For the material below, the sole required output is the number of lines that include "footnote".

★ ★ ★ ★ ★ ★ ★

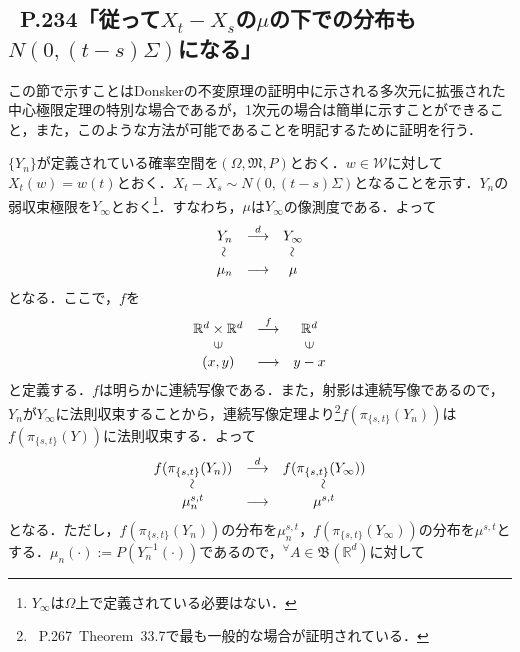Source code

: \documentclass[dvipdfmx]{jsarticle}
\begin{document}
\subsection{\cite{kotani}{\ }P.234「従って$X_t-X_s$の$\mu$の下での分布も$N(0,(t-s)\Sigma)$になる」}
この節で示すことはDonskerの不変原理の証明中に示される多次元に拡張された中心極限定理の特別な場合であるが，1次元の場合は簡単に示すことができること，また，このような方法が可能であることを明記するために証明を行う．\par
$\{Y_n\}$が定義されている確率空間を$(\Omega,\mathfrak{M},P)$とおく．$w\in\mathcal{W}$に対して$X_t(w)=w(t)$とおく．$X_t-X_s\sim N(0,(t-s)\Sigma)$となることを示す．$Y_n$の弱収束極限を$Y_{\infty}$とおく\footnote{$Y_{\infty}$は$\Omega$上で定義されている必要はない．}．すなわち，$\mu$は$Y_{\infty}$の像測度である．よって
\begin{eqnarray*}
\begin{array}{ccc}
Y_n & \stackrel{d}{\longrightarrow} & Y_{\infty} \\
\rotatebox{90}{$\sim$} & & \rotatebox{90}{$\sim$} \\
\mu_n & \longrightarrow & \mu
\end{array}
\end{eqnarray*}
となる．ここで，$f$を
\begin{eqnarray*}
\begin{array}{ccc}
\mathbb{R}^d\times\mathbb{R}^d & \stackrel{f}{\longrightarrow} & \mathbb{R}^d \\
\rotatebox{90}{$\in$} & & \rotatebox{90}{$\in$} \\
(x,y) & \longrightarrow & y-x
\end{array}
\end{eqnarray*}
と定義する．$f$は明らかに連続写像である．また，射影は連続写像であるので，$Y_n$が$Y_{\infty}$に法則収束することから，連続写像定理より\footnote{\cite{kato}{\ }P.267{\ }Theorem{\ }33.7で最も一般的な場合が証明されている．}$f(\pi_{\{s,t\}}(Y_n))$は$f(\pi_{\{s,t\}}(Y))$に法則収束する．よって
\begin{eqnarray*}
\begin{array}{ccc}
f(\pi_{\{s,t\}}(Y_n)) & \stackrel{d}{\longrightarrow} & f(\pi_{\{s,t\}}(Y_{\infty})) \\
\rotatebox{90}{$\sim$} & & \rotatebox{90}{$\sim$} \\
\mu_n^{s,t} & \longrightarrow & \mu^{s,t}
\end{array}
\end{eqnarray*}
となる．ただし，$f(\pi_{\{s,t\}}(Y_n))$の分布を$\mu_n^{s,t}$，$f(\pi_{\{s,t\}}(Y_\infty))$の分布を$\mu^{s,t}$とする．$\mu_n(\cdot):=P(Y_n^{-1}(\cdot))$であるので，$^\forall A\in\mathfrak{B}(\mathbb{R}^d)$に対して
\end{document}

★ ★ ★ ★ ★ ★ ★

• **Finished exercise**:
2